TASK PROMPT:
Each line of the data below from the one holding "问号?:表示该对象可以出现0次或者1次" to the one holding "IDREFS就是引用多个ID类型的属性值，例如：", inclusive, is to be reproduced exactly; no other line belongs in the answer.

DATA RECORDS:
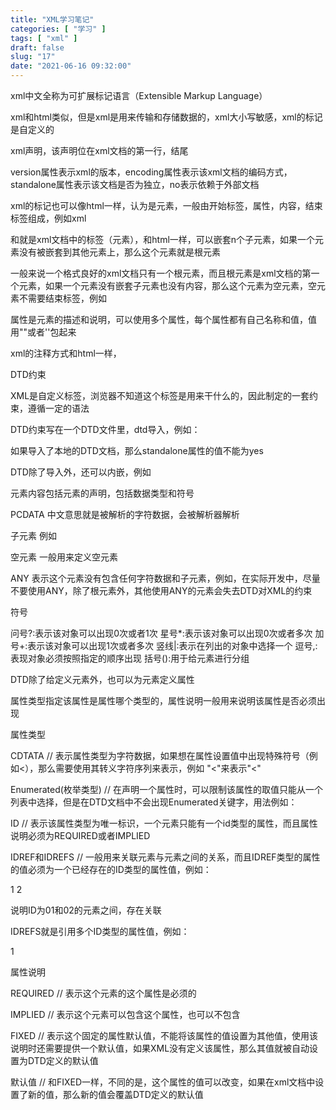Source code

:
```yaml
---
title: "XML学习笔记"
categories: [ "学习" ]
tags: [ "xml" ]
draft: false
slug: "17"
date: "2021-06-16 09:32:00"
---
```



xml中文全称为可扩展标记语言（Extensible Markup Language）

xml和html类似，但是xml是用来传输和存储数据的，xml大小写敏感，xml的标记是自定义的

xml声明，该声明位在xml文档的第一行，<?开头，?>结尾

<?xml version="1.0" encoding="UTF-8" standalone="no"?>

version属性表示xml的版本，encoding属性表示该xml文档的编码方式，standalone属性表示该文档是否为独立，no表示依赖于外部文档

xml的标记也可以像html一样，认为是元素，一般由开始标签，属性，内容，结束标签组成，例如<hallo abc="yes">xml<hallo/>

<hallo>和</hallo>就是xml文档中的标签（元素），和html一样，可以嵌套n个子元素，如果一个元素没有被嵌套到其他元素上，那么这个元素就是根元素

一般来说一个格式良好的xml文档只有一个根元素，而且根元素是xml文档的第一个元素，如果一个元素没有嵌套子元素也没有内容，那么这个元素为空元素，空元素不需要结束标签，例如</hallo>

属性是元素的描述和说明，可以使用多个属性，每个属性都有自己名称和值，值用""或者''包起来

xml的注释方式和html一样，<!--这是注释-->

DTD约束

XML是自定义标签，浏览器不知道这个标签是用来干什么的，因此制定的一套约束，遵循一定的语法

DTD约束写在一个DTD文件里，dtd导入，例如：

<!DOCTYPE 根元素名称 SYSTEM "DTD文件的位置，可以为本地，也可以为url">


<!DOCTYPE 根元素名称 PUBLIC "DTD名称" "DTD文件的位置，可以为本地，也可以为url">


如果导入了本地的DTD文档，那么standalone属性的值不能为yes

DTD除了导入外，还可以内嵌，例如

<!DOCTYPE 根元素名称[
xxx
...
]>


<!ELEMENT 元素名称 元素内容>

元素内容包括元素的声明，包括数据类型和符号

PCDATA  中文意思就是被解析的字符数据，会被解析器解析

子元素  例如<!ELEMENT hallo (a,b,c)>

空元素  <!ELEMENT hallo EMPTY> 一般用来定义空元素

ANY  表示这个元素没有包含任何字符数据和子元素，例如<!ELEMENT hallo ANY>，在实际开发中，尽量不要使用ANY，除了根元素外，其他使用ANY的元素会失去DTD对XML的约束

符号

问号?:表示该对象可以出现0次或者1次
星号*:表示该对象可以出现0次或者多次
加号+:表示该对象可以出现1次或者多次
竖线|:表示在列出的对象中选择一个
逗号,:表现对象必须按照指定的顺序出现
括号():用于给元素进行分组

DTD除了给定义元素外，也可以为元素定义属性

<!ATTLIST 元素名称
属性名称a 属性类型 设置说明
属性名称x 属性类型 设置说明

>

属性类型指定该属性是属性哪个类型的，属性说明一般用来说明该属性是否必须出现

属性类型

CDTATA // 表示属性类型为字符数据，如果想在属性设置值中出现特殊符号（例如<），那么需要使用其转义字符序列来表示，例如 "&lt;"来表示"<"

Enumerated(枚举类型)  //  在声明一个属性时，可以限制该属性的取值只能从一个列表中选择，但是在DTD文档中不会出现Enumerated关键字，用法例如：<!ATTLIST Alphabet property(a|b|c|d|e) "a"> 

ID  // 表示该属性类型为唯一标识，一个元素只能有一个id类型的属性，而且属性说明必须为REQUIRED或者IMPLIED

IDREF和IDREFS  //   一般用来关联元素与元素之间的关系，而且IDREF类型的属性的值必须为一个已经存在的ID类型的属性值，例如：

<!ATTLIST abc xyz ID #REQUIRED hallo IDREF #IMPLED>

<abc xyz="01">1</abc>
<abc xyz="02" hallo="01">2</abc>

说明ID为01和02的元素之间，存在关联

IDREFS就是引用多个ID类型的属性值，例如：

<!ATTLIST abc xyz  IDREFS #REQUIRED>

<abc xyz="01 02 03">1</abc>


属性说明

REQUIRED // 表示这个元素的这个属性是必须的

IMPLIED //  表示这个元素可以包含这个属性，也可以不包含

FIXED  //  表示这个固定的属性默认值，不能将该属性的值设置为其他值，使用该说明时还需要提供一个默认值，如果XML没有定义该属性，那么其值就被自动设置为DTD定义的默认值

默认值 // 和FIXED一样，不同的是，这个属性的值可以改变，如果在xml文档中设置了新的值，那么新的值会覆盖DTD定义的默认值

WRITTEN ANSWER:
问号?:表示该对象可以出现0次或者1次
星号*:表示该对象可以出现0次或者多次
加号+:表示该对象可以出现1次或者多次
竖线|:表示在列出的对象中选择一个
逗号,:表现对象必须按照指定的顺序出现
括号():用于给元素进行分组

DTD除了给定义元素外，也可以为元素定义属性

<!ATTLIST 元素名称
属性名称a 属性类型 设置说明
属性名称x 属性类型 设置说明

>

属性类型指定该属性是属性哪个类型的，属性说明一般用来说明该属性是否必须出现

属性类型

CDTATA // 表示属性类型为字符数据，如果想在属性设置值中出现特殊符号（例如<），那么需要使用其转义字符序列来表示，例如 "&lt;"来表示"<"

Enumerated(枚举类型)  //  在声明一个属性时，可以限制该属性的取值只能从一个列表中选择，但是在DTD文档中不会出现Enumerated关键字，用法例如：<!ATTLIST Alphabet property(a|b|c|d|e) "a"> 

ID  // 表示该属性类型为唯一标识，一个元素只能有一个id类型的属性，而且属性说明必须为REQUIRED或者IMPLIED

IDREF和IDREFS  //   一般用来关联元素与元素之间的关系，而且IDREF类型的属性的值必须为一个已经存在的ID类型的属性值，例如：

<!ATTLIST abc xyz ID #REQUIRED hallo IDREF #IMPLED>

<abc xyz="01">1</abc>
<abc xyz="02" hallo="01">2</abc>

说明ID为01和02的元素之间，存在关联

IDREFS就是引用多个ID类型的属性值，例如：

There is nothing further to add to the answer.